How the Homosexuals Saved Civilization - Cathy Crimmins [30]
Underwear: All straight women should fall down on their knees and thank homosexual men for creating and promoting sexy underwear for guys. Before 1990, most straight men didn’t give a hoot about what they wore down there. Underwear was a drab item.
Then came the Mark Wahlberg underwear advertisements shot by gay photographer Bruce Weber. These Calvin Klein spreads were a milestone in male beefcake. Suddenly, “Marky Mark,” a former boy-band singer and solo artist, was transformed into an erotic fantasy in his tighty-whiteys. I remember walking through Times Square sometime in the 1990s, when the famous half-naked Marky Mark billboard hung on Broadway. “I’m weak in the knees—it’s so beautiful I can barely look,” said my gay companion, Tom.
Weber went on to photograph many more attractive young men in their briefs and boxers, as did Richard Avedon. Designers such as Calvin Klein, Ralph Lauren, and Tommy Hil figer promoted lines of sexy men’s underwear. All of America became male underwear-obsessed. When then-presidential candidate Bill Clinton was interviewed on MTV in 1992, a female reporter asked him if he wore boxers or briefs. He weighed in with briefs. Is it just a coincidence that we first learned Clinton’s underwear preference, and then, six years later, found out that his penis was crooked? It’s as if he was doing a gradual presidential striptease.
Peacock Clothing: Wladziu Valentino Liberace switched from standard tuxedoes to white suits in his 1950s Las Vegas act so that his audiences could better see him on stage. In doing so, Liberace opened up the way for fancy duds for men. Of course, Liberace didn’t stop at the plain white suit.
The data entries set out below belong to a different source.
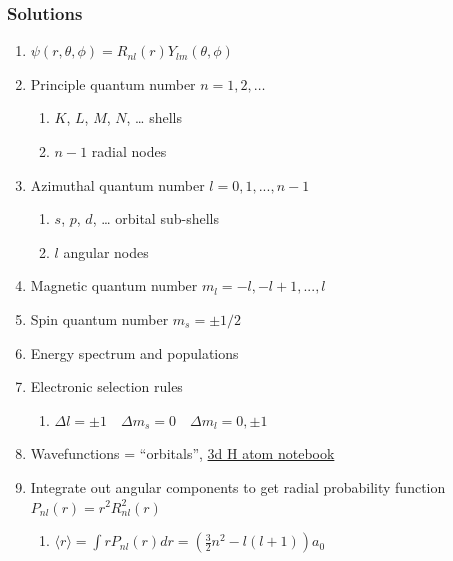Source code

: \documentclass[11pt]{article}
\begin{document}
\subsubsection{Solutions}
\label{sec:orgc1544e8}
\begin{enumerate}
\item \(\psi(r,\theta,\phi)=R_{nl}(r)Y_{lm}(\theta,\phi)\)
\item Principle quantum number \(n=1,2,\ldots\)
\begin{enumerate}
\item \(K\), \(L\), \(M\), \(N\), \ldots{} shells
\item \(n-1\) radial nodes
\end{enumerate}
\item Azimuthal quantum number \(l=0,1,...,n-1\)
\begin{enumerate}
\item \(s\), \(p\), \(d\), \ldots{} orbital sub-shells
\item \(l\) angular nodes
\end{enumerate}
\item Magnetic quantum number \(m_l=-l,-l+1,...,l\)
\item Spin quantum number \(m_s=\pm 1/2\)
\item Energy spectrum and populations
\item Electronic selection rules
\begin{enumerate}
\item \(\Delta l=\pm 1 \quad \Delta m_s =0 \quad \Delta m_l = 0,\pm 1\)
\end{enumerate}
\item Wavefunctions = ``orbitals'',  \href{https://colab.research.google.com/github/wmfschneider/CHE30324/blob/master/Resources/Hydrogen\_3d.ipynb}{3d H atom notebook}
\item Integrate out angular components to get radial probability function \(P_{nl}(r)=r^2 R_{nl}^2(r)\)
\begin{enumerate}
\item \(\langle r\rangle = \int r P_{nl}(r) dr = \left(\frac{3}{2}n^2-l(l+1)\right)a_0\)
\end{enumerate}
\end{enumerate}
\end{document}
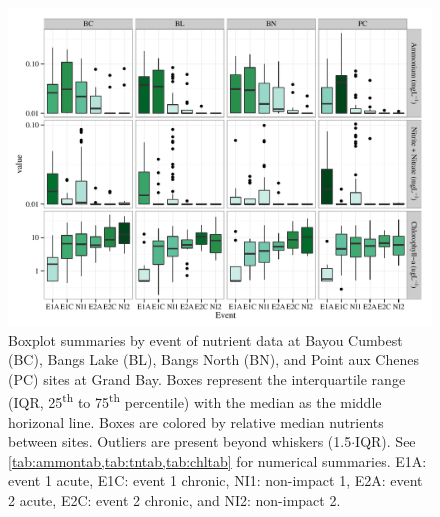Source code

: \documentclass[letterpaper,12pt]{article}\usepackage[]{graphicx}\usepackage[]{color}
\makeatletter
\def\maxwidth{ %
  \ifdim\Gin@nat@width>\linewidth
    \linewidth
  \else
    \Gin@nat@width
  \fi
}
\newcommand{\beginsupplement}{%
        \setcounter{table}{0}
        \renewcommand{\thetable}{S\arabic{table}}%
        \setcounter{figure}{0}
        \renewcommand{\thefigure}{S\arabic{figure}}%
     }
\makeatother
\begin{document}
\clearpage

\beginsupplement

\begin{figure}[!ht]

{\centering \includegraphics[width=\maxwidth]{figs/boxplt_all-1} 

}

\caption{Boxplot summaries by event of nutrient data at Bayou Cumbest (BC), Bangs Lake (BL), Bangs North (BN), and Point aux Chenes (PC) sites at Grand Bay.  Boxes represent the interquartile range (IQR, 25\textsuperscript{th} to 75\textsuperscript{th} percentile) with the median as the middle horizonal line.  Boxes are colored by relative median nutrients between sites.  Outliers are present beyond whiskers (1.5$\cdot$IQR). See \cref{tab:ammontab,tab:tntab,tab:chltab} for numerical summaries.  E1A: event 1 acute, E1C: event 1 chronic, NI1: non-impact 1, E2A: event 2 acute, E2C: event 2 chronic, and NI2: non-impact 2.}\label{fig:boxplt_all}
\end{figure}


\clearpage
\end{document}
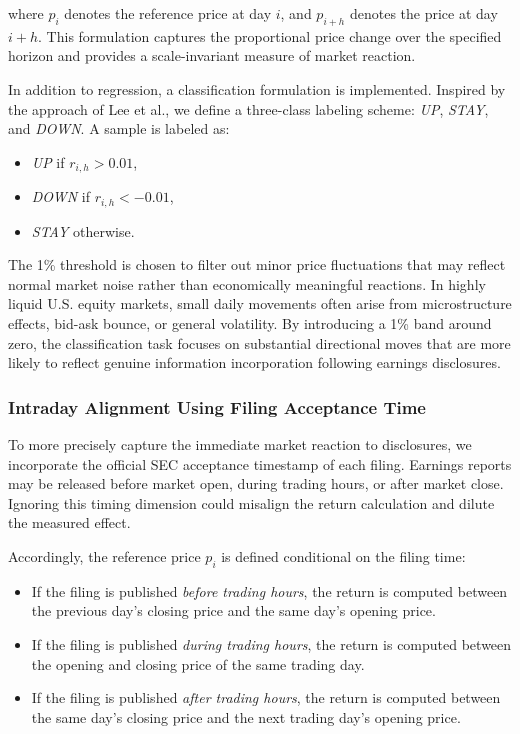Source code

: where $p_i$ denotes the reference price at day $i$, and $p_{i+h}$ denotes the price at day $i+h$. This formulation captures the proportional price change over the specified horizon and provides a scale-invariant measure of market reaction.

In addition to regression, a classification formulation is implemented. Inspired by the approach of Lee et al.\cite{lee-etal-2014-importance}, we define a three-class labeling scheme: \textit{UP}, \textit{STAY}, and \textit{DOWN}. A sample is labeled as:

\begin{itemize}
    \item \textit{UP} if $r_{i,h} > 0.01$,
    \item \textit{DOWN} if $r_{i,h} < -0.01$,
    \item \textit{STAY} otherwise.
\end{itemize}

The 1\% threshold is chosen to filter out minor price fluctuations that may reflect normal market noise rather than economically meaningful reactions. In highly liquid U.S. equity markets, small daily movements often arise from microstructure effects, bid-ask bounce, or general volatility. By introducing a 1\% band around zero, the classification task focuses on substantial directional moves that are more likely to reflect genuine information incorporation following earnings disclosures.

\subsubsection*{Intraday Alignment Using Filing Acceptance Time}

To more precisely capture the immediate market reaction to disclosures, we incorporate the official SEC acceptance timestamp of each filing. Earnings reports may be released before market open, during trading hours, or after market close. Ignoring this timing dimension could misalign the return calculation and dilute the measured effect.

Accordingly, the reference price $p_i$ is defined conditional on the filing time:

\begin{itemize}
    \item If the filing is published \textit{before trading hours}, the return is computed between the previous day's closing price and the same day's opening price.
    \item If the filing is published \textit{during trading hours}, the return is computed between the opening and closing price of the same trading day.
    \item If the filing is published \textit{after trading hours}, the return is computed between the same day's closing price and the next trading day's opening price.
\end{itemize}

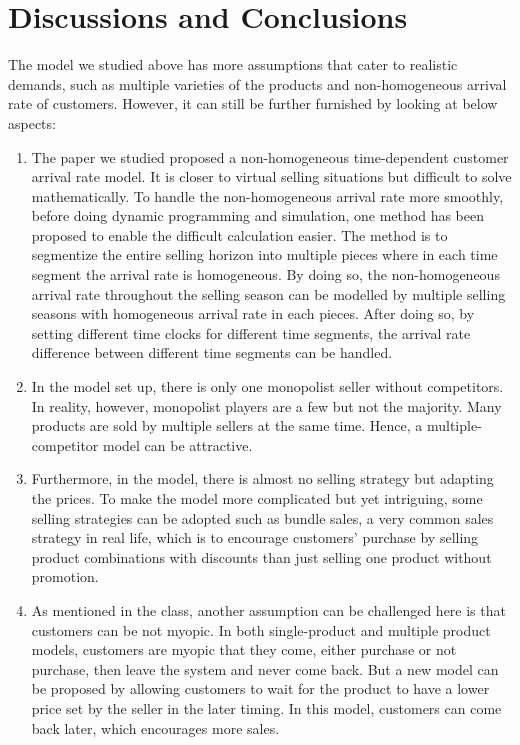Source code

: \section{Discussions and Conclusions}
The model we studied above has more assumptions that cater to realistic demands, such as multiple varieties of the products and non-homogeneous arrival rate of customers. However, it can still be further furnished by looking at below aspects:
\begin{enumerate}
\item The paper we studied proposed a non-homogeneous time-dependent customer arrival rate model. It is closer to virtual selling situations but difficult to solve mathematically. To handle the non-homogeneous arrival rate more smoothly, before doing dynamic programming and simulation, one method has been proposed to enable the difficult calculation easier. The method is to segmentize the entire selling horizon into multiple pieces where in each time segment the arrival rate is homogeneous. By doing so, the non-homogeneous arrival rate throughout the selling season can be modelled by multiple selling seasons with homogeneous arrival rate in each pieces. After doing so, by setting different time clocks for different time segments, the arrival rate difference between different time segments can be handled. 
\item In the model set up, there is only one monopolist seller without competitors. In reality, however, monopolist players are a few but not the majority. Many products are sold by multiple sellers at the same time. Hence, a multiple-competitor model can be attractive. 

\item Furthermore, in the model, there is almost no selling strategy but adapting the prices. To make the model more complicated but yet intriguing, some selling strategies can be adopted such as bundle sales, a very common sales strategy in real life, which is to encourage customers' purchase by selling product combinations with discounts than just selling one product without promotion.

\item As mentioned in the class, another assumption can be challenged here is that customers can be not myopic. In both single-product and multiple product models, customers are myopic that they come, either purchase or not purchase, then leave the system and never come back. But a new model can be proposed by allowing customers to wait for the product to have a lower price set by the seller in the later timing. In this model, customers can come back later, which encourages more sales.

\end{enumerate}







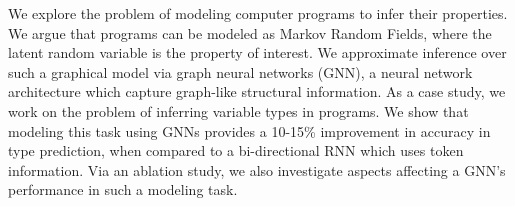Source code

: We explore the problem of modeling computer programs to infer their properties. We argue that programs can be modeled as Markov Random Fields, where the latent random variable is the property of interest. We approximate inference over such a graphical model via graph neural networks (GNN), a neural network architecture which capture graph-like structural information. As a case study, we work on the problem of inferring variable types in programs. We show that modeling this task using GNNs provides a 10-15\% improvement in accuracy in type prediction, when compared to a bi-directional RNN which uses token information. Via an ablation study, we also investigate aspects affecting a GNN's performance in such a modeling task.

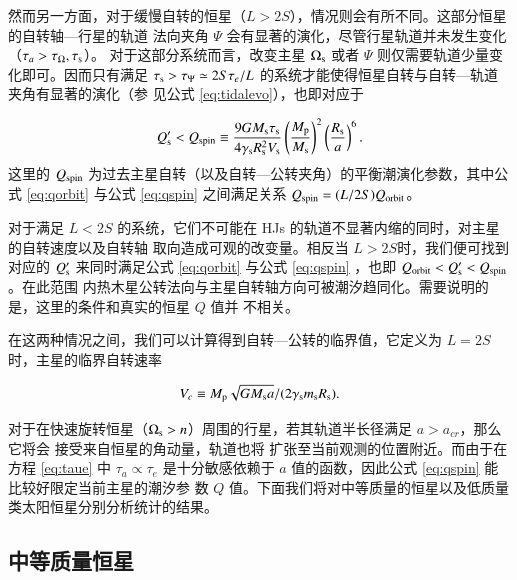 然而另一方面，对于缓慢自转的恒星（$L>2S$），情况则会有所不同。这部分恒星的自转轴---行星的轨道
法向夹角 $\Psi$ 会有显著的演化，尽管行星轨道并未发生变化（$\tau_a >\tau_{\Omega},\tau_{\mathrm{s}}$）。
对于这部分系统而言，改变主星 $\Omega_\mathrm{s}$ 或者 $\Psi$ 则仅需要轨道少量变化即可。因而只有满足
$\tau_\mathrm{s}>\tau_\Psi \simeq 2S \tau_e/L$ 的系统才能使得恒星自转与自转---轨道夹角有显著的演化（参
见公式 \ref{eq:tidalevo}），也即对应于

\begin{equation}  \label{eq:qspin}
Q_\mathrm{s}^\prime < Q_{\rm spin} \equiv {9 G M_\mathrm{s} \tau_\mathrm{s} 
\over 4 \gamma_\mathrm{s} R_\mathrm{s}^2 V_\mathrm{s}} 
\left( {M_\mathrm{p} \over M_\mathrm{s}} \right)^2 
\left({R_\mathrm{s} \over a} \right)^{6}.
\end{equation}
这里的 $Q_{\rm spin} $ 为过去主星自转（以及自转---公转夹角）的平衡潮演化参数，其中公式 \ref{eq:qorbit} 
与公式 \ref{eq:qspin} 之间满足关系 $Q_{\rm spin} = (L/2S) Q_{\rm orbit}$。

对于满足 $L< 2S$ 的系统，它们不可能在 HJs 的轨道不显著内缩的同时，对主星的自转速度以及自转轴
取向造成可观的改变量。相反当 $L>2S$时，我们便可找到对应的 $Q_\mathrm{s}^\prime $ 来同时满足公式 
\ref{eq:qorbit} 与公式 \ref{eq:qspin} ，也即 $Q_{\rm orbit} < Q_\mathrm{s}^\prime < Q_{\rm spin}$。在此范围
内热木星公转法向与主星自转轴方向可被潮汐趋同化。需要说明的是，这里的条件和真实的恒星 $Q$ 值并
不相关。

在这两种情况之间，我们可以计算得到自转---公转的临界值，它定义为 $L=2S $时，主星的临界自转速率

\begin{equation} \label{eq:vc}
V_c \equiv {M_\mathrm{p} {\sqrt{G M_\mathrm{s} a}} /( 2 \gamma_\mathrm{s} m_\mathrm{s}R_\mathrm{s}}).
\end{equation} 

对于在快速旋转恒星（$\Omega_\mathrm{s} > n$）周围的行星，若其轨道半长径满足 $a > a_{cr}$，那么它将会
接受来自恒星的角动量，轨道也将	扩张至当前观测的位置附近。而由于在方程 \ref{eq:taue} 中 $\tau_a 
\propto \tau_e$ 是十分敏感依赖于 $a$ 值的函数，因此公式 \ref{eq:qspin} 能比较好限定当前主星的潮汐参
数 $Q$ 值。下面我们将对中等质量的恒星以及低质量类太阳恒星分别分析统计的结果。

\subsection{中等质量恒星} \label{sec:hotstar}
He embellished it with rhinestones, velvet capes, feathers, and furs. Reportedly, Elvis admired the pianist and visited him often in his dressing room to talk about Vegas show business. What emerged was the “Fat Elvis” Vegas look of the late sixties and early seventies, a series of white pantsuits so effeminate that they made Elvis look curiously more masculine, like a guy who, even though squeezed into something that looked like his older sister’s prom outfit, still oozed masculinity. Other hyper-masculine Vegas types such as Tom Jones and Engelbert Hum perdinck were also affected by the Liberace style. The tradition of the straight entertainer dressed in sissy spangles continues to this day. Singer Chris Isaak is a great example.
Peacock clothes became popular for ordinary straight guys in the seventies—ruffled or blousy shirts, bright colors, shiny belts. The disco look and the leisure suits so many straight men wore toward the end of that decade had their origins in the gay disco look popularized by John Travolta in Saturday Night Fever.
The Amazing Nude Story of Abercrombie & Fitch
Every young straight man I know wears Abercrombie & Fitch. The clothing line is hugely popular with preteen and high-school boys. Many of them don’t realize that Abercrombie clothing until very recently was a favorite choice of gay men.
Abercrombie started out with a straight-arrow clientele. Founded in 1892, the company was an outfitter of casual and sports clothing with a rather stuffy reputation. A kind of a cross between Eastern Mountain Sports and L.L.Bean, Abercrombie & Fitch supplied expeditions headed by Theodore Roosevelt and Richard Byrd.
But in 1997 Abercrombie & Fitch sexed up their quarterly catalog, filling the pages with seminude young men, and a few women tossed in for good measure. The catalog was so popular with the gay community that it spawned a pornographic parody website, Abercrombie & Filth.
Naturally, the new catalog attracted many gay customers who quickly made Abercrombie their new Gap. “A&F is the poster child for gay apparel,” wrote Amanda Ryder in a 2000 InQueer Culture Review. A few years later, gay customers protested when the company reduced the number of male models in the catalog, saying that in deleting much of the homoerotic content, the company was turning its back on the homosexual market.